Google Launches BigQuery Metastore for Unified Metadata Management

January 23, 2025 at 5:52:19 AM

TL;DR Google has launched BigQuery metastore, a fully managed service for unified metadata management in data analytics. Currently in preview, it allows users to access metadata from BigQuery and Apache Spark, supporting formats like Apache Iceberg. Its serverless architecture reduces operational overhead and enables automatic scaling. Users can create and query tables seamlessly across platforms.

Google Launches BigQuery Metastore for Unified Metadata Management

Google Cloud has introduced BigQuery metastore, a fully managed metastore service that provides unified metadata management for data analytics products. Currently in preview, this new offering enables users to access and manage metadata from various processing engines, including BigQuery and Apache Spark, while supporting both BigQuery tables and open formats like Apache Iceberg.

Key Benefits

The serverless architecture of BigQuery metastore eliminates infrastructure management needs, reducing operational overhead and enabling automatic scaling based on demand. The system offers seamless engine interoperability, allowing users to directly access tables in BigQuery without additional configuration requirements.
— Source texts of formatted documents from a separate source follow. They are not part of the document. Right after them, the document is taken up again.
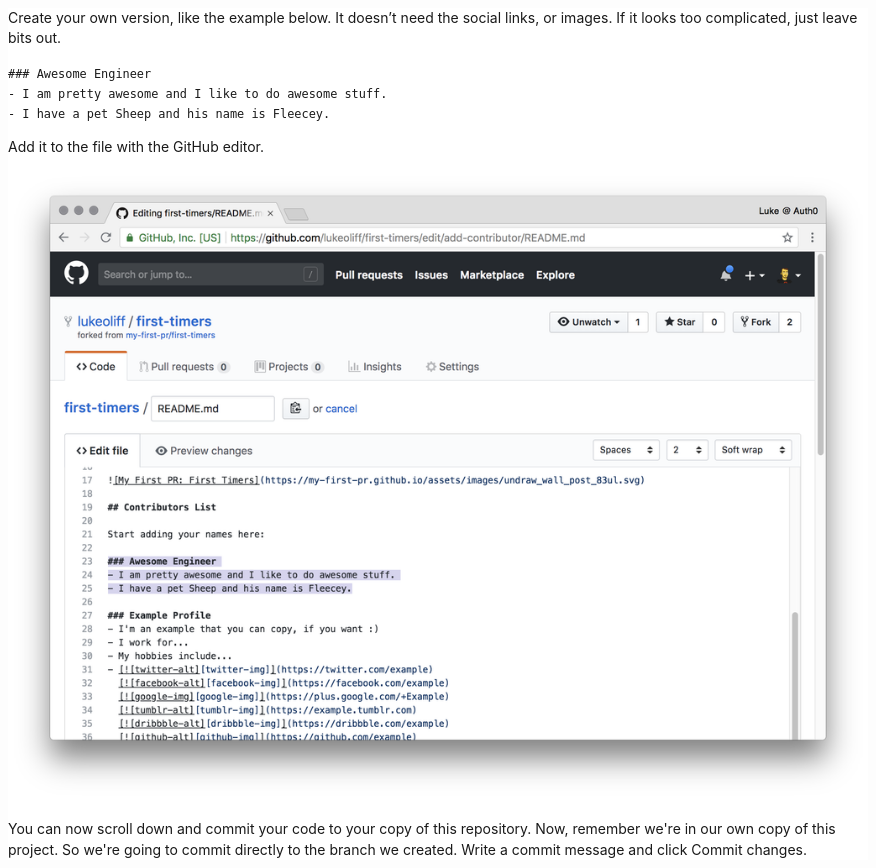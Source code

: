 Create your own version, like the example below. It doesn’t need the social links, or images. If it looks too complicated, just leave bits out.

    ### Awesome Engineer
    - I am pretty awesome and I like to do awesome stuff.
    - I have a pet Sheep and his name is Fleecey.
    

Add it to the file with the GitHub editor.

![Add it to the file with the GitHub editor](step-9-add-it-to-the-file-with-editor.png)

You can now scroll down and commit your code to your copy of this repository. Now, remember we're in our own copy of this project. So we're going to commit directly to the branch we created. Write a commit message and click Commit changes.
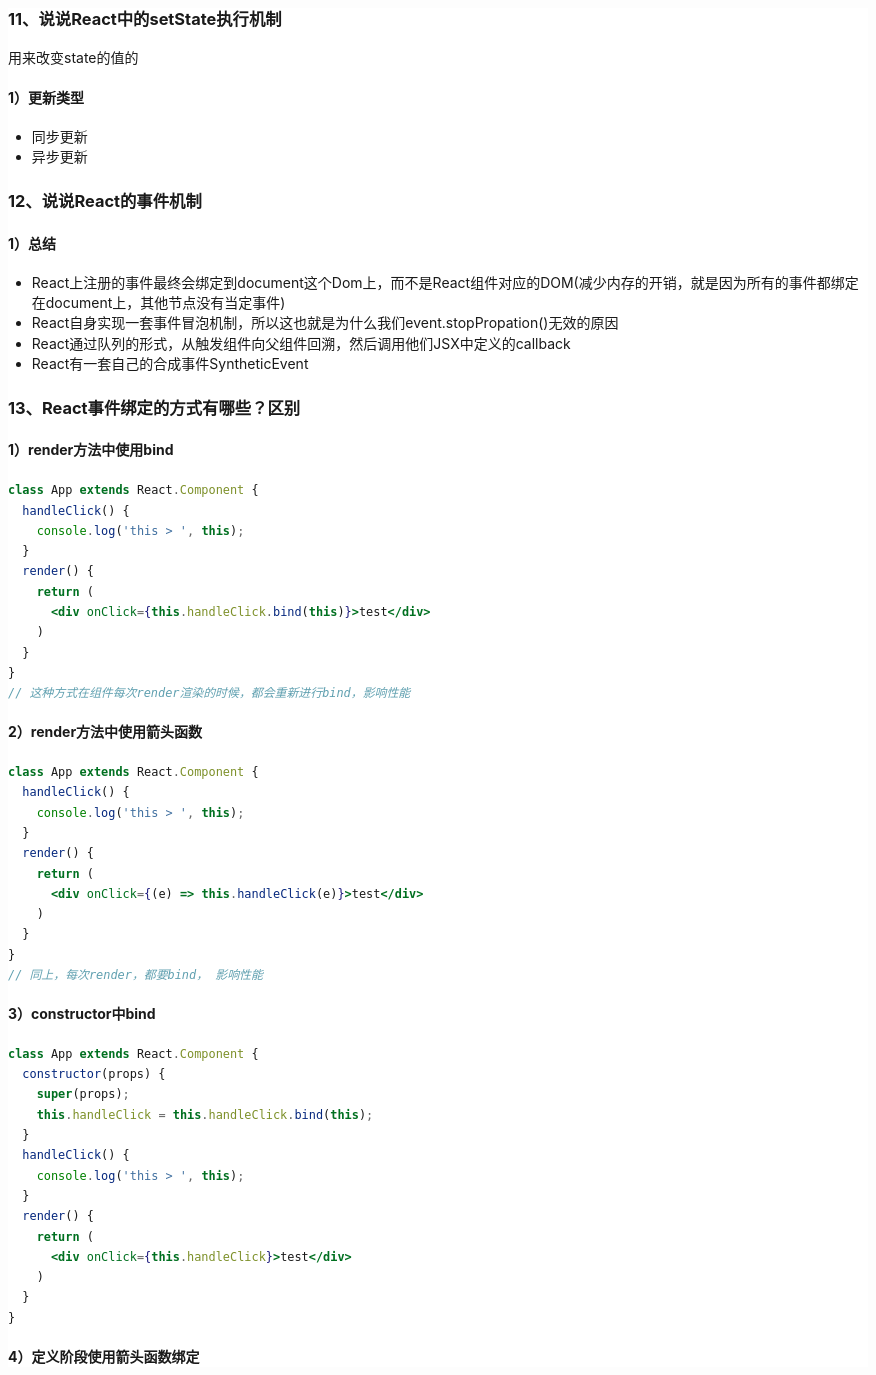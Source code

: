 ### 11、说说React中的setState执行机制
用来改变state的值的
#### 1）更新类型
- 同步更新
- 异步更新


### 12、说说React的事件机制
#### 1）总结
  - React上注册的事件最终会绑定到document这个Dom上，而不是React组件对应的DOM(减少内存的开销，就是因为所有的事件都绑定在document上，其他节点没有当定事件)
  - React自身实现一套事件冒泡机制，所以这也就是为什么我们event.stopPropation()无效的原因
  - React通过队列的形式，从触发组件向父组件回溯，然后调用他们JSX中定义的callback
  - React有一套自己的合成事件SyntheticEvent

### 13、React事件绑定的方式有哪些？区别
#### 1）render方法中使用bind
```jsx
class App extends React.Component {
  handleClick() {
    console.log('this > ', this);
  }
  render() {
    return (
      <div onClick={this.handleClick.bind(this)}>test</div>
    )
  }
}
// 这种方式在组件每次render渲染的时候，都会重新进行bind，影响性能
```
#### 2）render方法中使用箭头函数
```jsx
class App extends React.Component {
  handleClick() {
    console.log('this > ', this);
  }
  render() {
    return (
      <div onClick={(e) => this.handleClick(e)}>test</div>
    )
  }
}
// 同上，每次render，都要bind， 影响性能
```
#### 3）constructor中bind
```jsx
class App extends React.Component {
  constructor(props) {
    super(props);
    this.handleClick = this.handleClick.bind(this);
  }
  handleClick() {
    console.log('this > ', this);
  }
  render() {
    return (
      <div onClick={this.handleClick}>test</div>
    )
  }
}
```
#### 4）定义阶段使用箭头函数绑定
```jsx
```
A significant advantage is its unified user experience across BigQuery and BigQuery Studio. Users can create tables in Spark using a BigQuery Studio notebook and immediately query them through the Google Cloud console, streamlining the analytics workflow.

Technical Specifications and Integration Support

BigQuery metastore integrates with multiple platforms and versions:

Supports Apache Iceberg 1.5.2 or later
Compatible with Dataproc version 2.2 or later
Works with Spark version 3.3 or later
Includes BigQuery metastore Iceberg catalog plugin

Comparison with BigLake Metastore

As Google Cloud's recommended metastore solution, BigQuery metastore offers distinct advantages over BigLake Metastore. While BigLake Metastore operates as a standalone service supporting only Iceberg tables, BigQuery metastore integrates directly with BigQuery's catalog system. This integration ensures a single source of truth for metadata, enabling tables to be modified through multiple open source engines while maintaining direct query access through BigQuery.

The seamless Spark integration demonstrates BigQuery metastore's efficiency in reducing metadata storage redundancy and streamlining job execution processes.